**Your objective**
Everything before the line containing "- Система обработки и сохранения данных" stays out; print that line and all lines below it through the last, exactly.

────────────────────

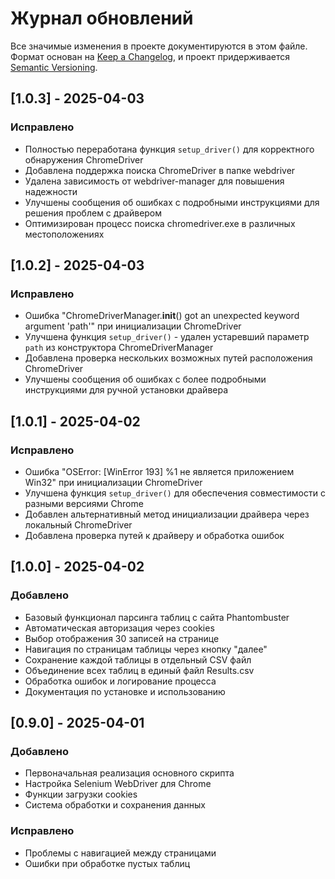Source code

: # Журнал обновлений

Все значимые изменения в проекте документируются в этом файле.
Формат основан на [Keep a Changelog](https://keepachangelog.com/ru/1.0.0/),
и проект придерживается [Semantic Versioning](https://semver.org/spec/v2.0.0.html).

## [1.0.3] - 2025-04-03

### Исправлено
- Полностью переработана функция `setup_driver()` для корректного обнаружения ChromeDriver
- Добавлена поддержка поиска ChromeDriver в папке webdriver
- Удалена зависимость от webdriver-manager для повышения надежности
- Улучшены сообщения об ошибках с подробными инструкциями для решения проблем с драйвером
- Оптимизирован процесс поиска chromedriver.exe в различных местоположениях

## [1.0.2] - 2025-04-03

### Исправлено
- Ошибка "ChromeDriverManager.__init__() got an unexpected keyword argument 'path'" при инициализации ChromeDriver
- Улучшена функция `setup_driver()` - удален устаревший параметр `path` из конструктора ChromeDriverManager
- Добавлена проверка нескольких возможных путей расположения ChromeDriver
- Улучшены сообщения об ошибках с более подробными инструкциями для ручной установки драйвера

## [1.0.1] - 2025-04-02

### Исправлено
- Ошибка "OSError: [WinError 193] %1 не является приложением Win32" при инициализации ChromeDriver
- Улучшена функция `setup_driver()` для обеспечения совместимости с разными версиями Chrome
- Добавлен альтернативный метод инициализации драйвера через локальный ChromeDriver
- Добавлена проверка путей к драйверу и обработка ошибок

## [1.0.0] - 2025-04-02

### Добавлено
- Базовый функционал парсинга таблиц с сайта Phantombuster
- Автоматическая авторизация через cookies
- Выбор отображения 30 записей на странице
- Навигация по страницам таблицы через кнопку "далее"
- Сохранение каждой таблицы в отдельный CSV файл
- Объединение всех таблиц в единый файл Results.csv
- Обработка ошибок и логирование процесса
- Документация по установке и использованию

## [0.9.0] - 2025-04-01

### Добавлено
- Первоначальная реализация основного скрипта
- Настройка Selenium WebDriver для Chrome
- Функции загрузки cookies
- Система обработки и сохранения данных

### Исправлено
- Проблемы с навигацией между страницами
- Ошибки при обработке пустых таблиц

────────────────────

**Exercise answer**
- Система обработки и сохранения данных

### Исправлено
- Проблемы с навигацией между страницами
- Ошибки при обработке пустых таблиц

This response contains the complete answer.